Monday, June 4, 2012

Neil Patrick Harris and Oprah

One of the few shows I remember watching growing up was Doogie Howser.  I have always loved Neil Patrick Harris, NPH.  I don't have a reason why other than he is funny and seems to be more "real" than many other Hollywood celebrities.  I absolutely love How I Met Your Mother and Barney is that much more funny because of the fact that NPH is gay and Barney is so not.

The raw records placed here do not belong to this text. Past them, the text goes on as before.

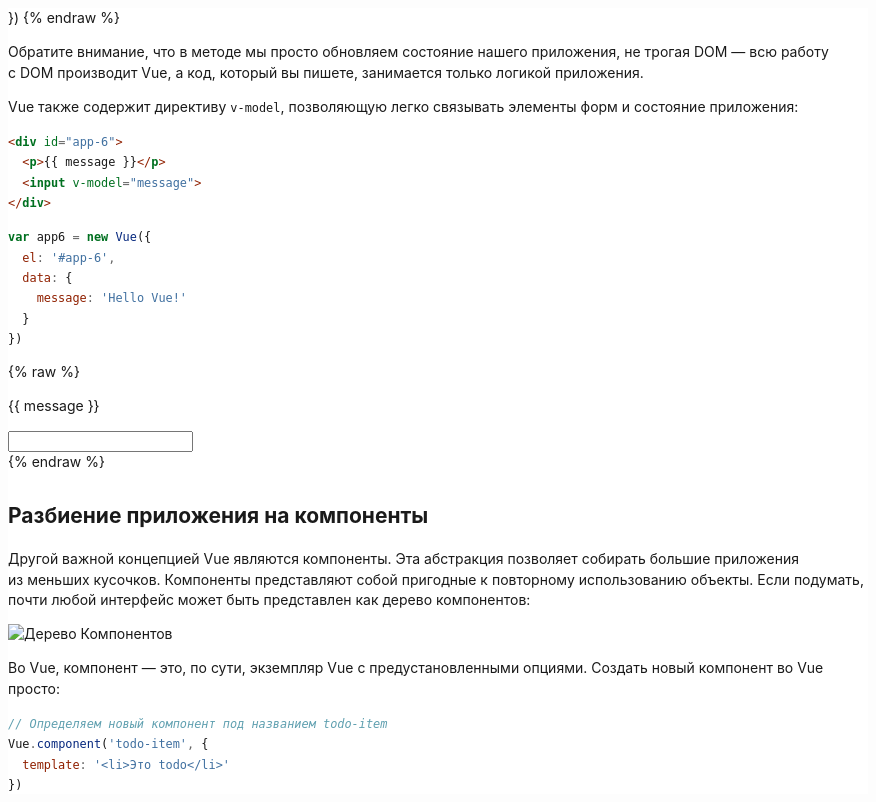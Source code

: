 })
</script>
{% endraw %}

Обратите внимание, что в&nbsp;методе мы&nbsp;просто обновляем состояние нашего приложения, не&nbsp;трогая DOM&nbsp;&mdash; всю работу с&nbsp;DOM производит Vue, а&nbsp;код, который вы&nbsp;пишете, занимается только логикой приложения.

Vue также содержит директиву `v-model`, позволяющую легко связывать элементы форм и&nbsp;состояние приложения:

``` html
<div id="app-6">
  <p>{{ message }}</p>
  <input v-model="message">
</div>
```
``` js
var app6 = new Vue({
  el: '#app-6',
  data: {
    message: 'Hello Vue!'
  }
})
```
{% raw %}
<div id="app-6" class="demo">
  <p>{{ message }}</p>
  <input v-model="message">
</div>
<script>
var app6 = new Vue({
  el: '#app-6',
  data: {
    message: 'Hello Vue!'
  }
})
</script>
{% endraw %}

## Разбиение приложения на компоненты

Другой важной концепцией Vue являются компоненты. Эта абстракция позволяет собирать большие приложения из&nbsp;меньших кусочков. Компоненты представляют собой пригодные к&nbsp;повторному использованию объекты. Если подумать, почти любой интерфейс может быть представлен как дерево компонентов:

![Дерево Компонентов](/images/components.png)

Во&nbsp;Vue, компонент&nbsp;&mdash; это, по&nbsp;сути, экземпляр Vue с&nbsp;предустановленными опциями. Создать новый компонент во&nbsp;Vue просто:

``` js
// Определяем новый компонент под названием todo-item
Vue.component('todo-item', {
  template: '<li>Это todo</li>'
})
```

I remember reading about his twins in one of the million People magazines that I read during doctor's appointments while I was pregnant.  I had kind of forgotten since then but I was excited when I saw that they would be on Oprah.  I watched the interview while I slowly folded and put away my winter sweaters.  There seemed to be a few things that really resonated with me.

First this...

The first was when NPH was talking about the first 6 -9 months of his twin's life.  It was like he was in our house and describing my husband.  My husband struggled and still does with the crying.  He doesn't know what to do, it makes him uncomfortable and in turn it just makes it worse.  He too, was is waiting for those days when he can take them out and just play together.

Then this...

Although they are describing what same-sex couples go through to have a child, it is not too much different from what those of us with infertility go through.  Our children were prayed for, hoped for, and so wanted that we went through a lot in order to have them too.  The social implications later in life won't be there but they should still know how much we wanted them and what we did in order to have them.